Mount The etcd Database

Repeat steps these steps for each data node.

Create a backup directory.
1. Create an etcd backup directory with the timestamp on the /opt partition.
  [<ADMIN> ~]# mkdir /opt/etcd_data_backup_$(date "+%Y%m%d-%H%M%S") || echo "Fail"
  
  mkdir /opt/etcd_data_backup_$(date "+%Y%m%d-%H%M%S") || echo "Fail"
2. Identify the path of the etcd backup directory.
  [<ADMIN> ~]# ETCD_BACKUP_DIR="$(ls -1dt /opt/etcd_data_backup_* | head -n1)"
  
  ETCD_BACKUP_DIR="$(ls -1dt /opt/etcd_data_backup_* | head -n1)"
3. Verify that the etcd backup directory is assigned to the variable ETCD_BACKUP_DIR.
  [<ADMIN> ~]# echo "$ETCD_BACKUP_DIR"
  
  echo "$ETCD_BACKUP_DIR"
Locate the etcd database
The purpose of this step is to identify whether the etcd database is located in the k3s directory, or whether due to older architecture the etcd database is located in the gravity directory.
1. Check if there is a link to the etcd database.
  [<ADMIN> ~]# test -L /var/lib/rancher/k3s/server/db/etcd && echo "Etcd link exists."
  
  test -L /var/lib/rancher/k3s/server/db/etcd && echo "Etcd link exists."
  If the output is empty, no link exists. Proceed to step 2.
  
  If the output returns Etcd link exists, this indicates that the etcd database is in the gravity directory.
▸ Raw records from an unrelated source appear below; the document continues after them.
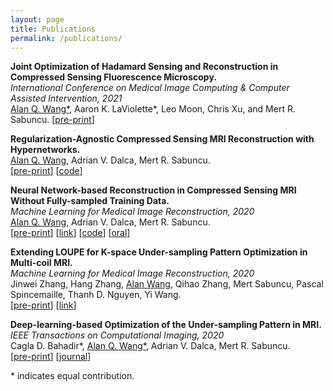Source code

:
 ```yaml
---
layout: page
title: Publications
permalink: /publications/
---
```


**Joint Optimization of Hadamard Sensing and Reconstruction in Compressed Sensing Fluorescence Microscopy.**  
*International Conference on Medical Image Computing & Computer Assisted Intervention, 2021*   
<ins>Alan Q. Wang\*</ins>, Aaron K. LaViolette\*, Leo Moon, Chris Xu, and Mert R. Sabuncu. 
[[pre-print](https://arxiv.org/abs/2105.07961)]


**Regularization-Agnostic Compressed Sensing MRI Reconstruction with Hypernetworks.**  
<ins>Alan Q. Wang</ins>, Adrian V. Dalca, Mert R. Sabuncu.   
[[pre-print](http://arxiv.org/abs/2101.02194)] [[code](https://github.com/alanqrwang/hyperrecon)]  


**Neural Network-based Reconstruction in Compressed Sensing MRI Without Fully-sampled Training Data.**   
*Machine Learning for Medical Image Reconstruction, 2020*   
<ins>Alan Q. Wang</ins>, Adrian V. Dalca, Mert R. Sabuncu.   
[[pre-print](https://arxiv.org/abs/2007.14979)] [[link](https://link.springer.com/chapter/10.1007/978-3-030-61598-7_3)] [[code](https://github.com/alanqrwang/HQSNet)] [[oral](https://www.youtube.com/watch?v=a5OclTvMXlI)]


**Extending LOUPE for K-space Under-sampling Pattern Optimization in Multi-coil MRI.**   
*Machine Learning for Medical Image Reconstruction, 2020*   
Jinwei Zhang, Hang Zhang, <ins>Alan Wang</ins>, Qihao Zhang, Mert Sabuncu, Pascal Spincemaille, Thanh D. Nguyen, Yi Wang.     
[[pre-print](https://arxiv.org/abs/2007.14450)] [[link](https://link.springer.com/chapter/10.1007/978-3-030-61598-7_9)]  


**Deep-learning-based Optimization of the Under-sampling Pattern in MRI.**  
*IEEE Transactions on Computational Imaging, 2020*     
Cagla D. Bahadir\*, <ins>Alan Q. Wang\*</ins>, Adrian V. Dalca, Mert R. Sabuncu.     
[[pre-print](https://arxiv.org/abs/1907.11374)] [[journal](https://ieeexplore.ieee.org/document/9133281?source=authoralert)]   


\* indicates equal contribution.
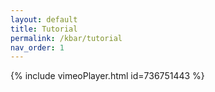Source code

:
 ```yaml
---
layout: default
title: Tutorial
permalink: /kbar/tutorial
nav_order: 1
---
```


{% include vimeoPlayer.html id=736751443 %}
Proceed to step 3.
2. Check if the database is in the k3s directory.
  [<ADMIN> ~]# test -d /var/lib/rancher/k3s/server/db/etcd || echo "Etcd directory does not exist."
  
  test -d /var/lib/rancher/k3s/server/db/etcd || echo "Etcd directory does not exist."
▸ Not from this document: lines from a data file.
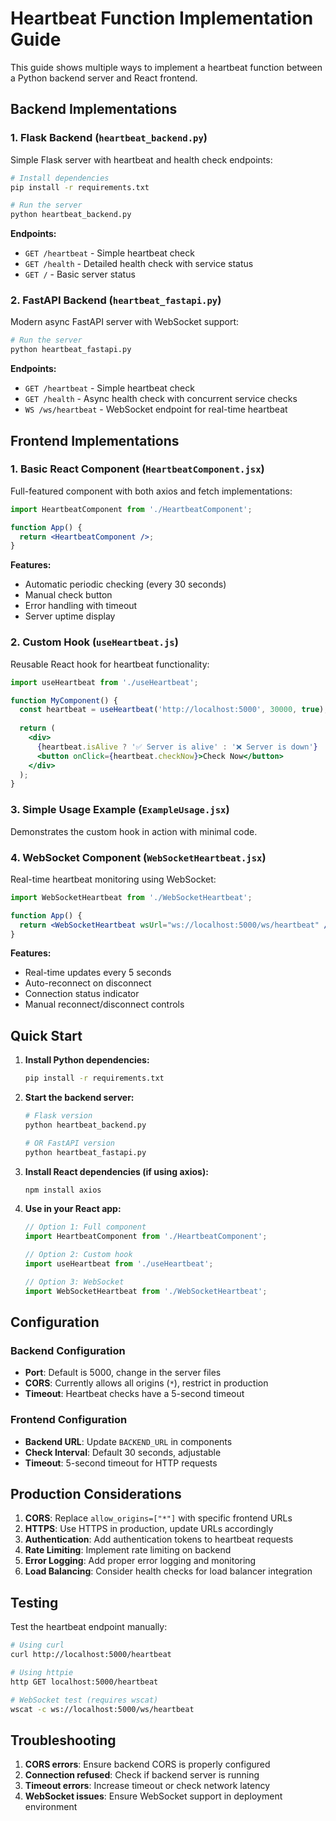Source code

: # Heartbeat Function Implementation Guide

This guide shows multiple ways to implement a heartbeat function between a Python backend server and React frontend.

## Backend Implementations

### 1. Flask Backend (`heartbeat_backend.py`)

Simple Flask server with heartbeat and health check endpoints:

```bash
# Install dependencies
pip install -r requirements.txt

# Run the server
python heartbeat_backend.py
```

**Endpoints:**
- `GET /heartbeat` - Simple heartbeat check
- `GET /health` - Detailed health check with service status
- `GET /` - Basic server status

### 2. FastAPI Backend (`heartbeat_fastapi.py`)

Modern async FastAPI server with WebSocket support:

```bash
# Run the server
python heartbeat_fastapi.py
```

**Endpoints:**
- `GET /heartbeat` - Simple heartbeat check
- `GET /health` - Async health check with concurrent service checks
- `WS /ws/heartbeat` - WebSocket endpoint for real-time heartbeat

## Frontend Implementations

### 1. Basic React Component (`HeartbeatComponent.jsx`)

Full-featured component with both axios and fetch implementations:

```jsx
import HeartbeatComponent from './HeartbeatComponent';

function App() {
  return <HeartbeatComponent />;
}
```

**Features:**
- Automatic periodic checking (every 30 seconds)
- Manual check button
- Error handling with timeout
- Server uptime display

### 2. Custom Hook (`useHeartbeat.js`)

Reusable React hook for heartbeat functionality:

```jsx
import useHeartbeat from './useHeartbeat';

function MyComponent() {
  const heartbeat = useHeartbeat('http://localhost:5000', 30000, true);
  
  return (
    <div>
      {heartbeat.isAlive ? '✅ Server is alive' : '❌ Server is down'}
      <button onClick={heartbeat.checkNow}>Check Now</button>
    </div>
  );
}
```

### 3. Simple Usage Example (`ExampleUsage.jsx`)

Demonstrates the custom hook in action with minimal code.

### 4. WebSocket Component (`WebSocketHeartbeat.jsx`)

Real-time heartbeat monitoring using WebSocket:

```jsx
import WebSocketHeartbeat from './WebSocketHeartbeat';

function App() {
  return <WebSocketHeartbeat wsUrl="ws://localhost:5000/ws/heartbeat" />;
}
```

**Features:**
- Real-time updates every 5 seconds
- Auto-reconnect on disconnect
- Connection status indicator
- Manual reconnect/disconnect controls

## Quick Start

1. **Install Python dependencies:**
   ```bash
   pip install -r requirements.txt
   ```

2. **Start the backend server:**
   ```bash
   # Flask version
   python heartbeat_backend.py
   
   # OR FastAPI version
   python heartbeat_fastapi.py
   ```

3. **Install React dependencies (if using axios):**
   ```bash
   npm install axios
   ```

4. **Use in your React app:**
   ```jsx
   // Option 1: Full component
   import HeartbeatComponent from './HeartbeatComponent';
   
   // Option 2: Custom hook
   import useHeartbeat from './useHeartbeat';
   
   // Option 3: WebSocket
   import WebSocketHeartbeat from './WebSocketHeartbeat';
   ```

## Configuration

### Backend Configuration

- **Port**: Default is 5000, change in the server files
- **CORS**: Currently allows all origins (`*`), restrict in production
- **Timeout**: Heartbeat checks have a 5-second timeout

### Frontend Configuration

- **Backend URL**: Update `BACKEND_URL` in components
- **Check Interval**: Default 30 seconds, adjustable
- **Timeout**: 5-second timeout for HTTP requests

## Production Considerations

1. **CORS**: Replace `allow_origins=["*"]` with specific frontend URLs
2. **HTTPS**: Use HTTPS in production, update URLs accordingly
3. **Authentication**: Add authentication tokens to heartbeat requests
4. **Rate Limiting**: Implement rate limiting on backend
5. **Error Logging**: Add proper error logging and monitoring
6. **Load Balancing**: Consider health checks for load balancer integration

## Testing

Test the heartbeat endpoint manually:

```bash
# Using curl
curl http://localhost:5000/heartbeat

# Using httpie
http GET localhost:5000/heartbeat

# WebSocket test (requires wscat)
wscat -c ws://localhost:5000/ws/heartbeat
```

## Troubleshooting

1. **CORS errors**: Ensure backend CORS is properly configured
2. **Connection refused**: Check if backend server is running
3. **Timeout errors**: Increase timeout or check network latency
4. **WebSocket issues**: Ensure WebSocket support in deployment environment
  If the output is empty, the etcd database is in the k3s directory. Do the following:
  1. Assign the path of the k3s directory to the ETCD_ROOT_DIR variable.
    
    [<ADMIN> ~]# ETCD_ROOT_DIR="/var/lib/rancher/k3s/server/db"
    
    ETCD_ROOT_DIR="/var/lib/rancher/k3s/server/db"
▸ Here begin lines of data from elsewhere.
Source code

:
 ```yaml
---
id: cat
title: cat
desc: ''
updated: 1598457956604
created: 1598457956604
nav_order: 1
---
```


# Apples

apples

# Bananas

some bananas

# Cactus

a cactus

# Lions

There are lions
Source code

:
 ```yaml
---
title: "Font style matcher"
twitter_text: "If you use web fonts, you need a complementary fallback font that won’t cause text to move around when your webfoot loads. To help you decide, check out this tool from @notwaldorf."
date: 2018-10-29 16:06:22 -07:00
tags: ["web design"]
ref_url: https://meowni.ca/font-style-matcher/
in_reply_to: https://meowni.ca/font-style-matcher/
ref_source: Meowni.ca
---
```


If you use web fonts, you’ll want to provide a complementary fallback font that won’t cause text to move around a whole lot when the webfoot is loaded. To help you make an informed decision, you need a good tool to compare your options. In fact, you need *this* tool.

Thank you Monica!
  2. Proceed to back up the etcd database.
  If the output returns Etcd directory does not exist, this indicates that the etcd database could not be found. Stop the procedure and contact customer support.
3. Check if there is a link to the etcd database in the gravity directory.
  [<ADMIN> ~]# test -d /var/lib/gravity/planet/etcd || echo "Etcd directory does not exist."
  
  test -d /var/lib/gravity/planet/etcd || echo "Etcd directory does not exist."
Back up the etcd database
1. Back up the etcd database to the backup directory.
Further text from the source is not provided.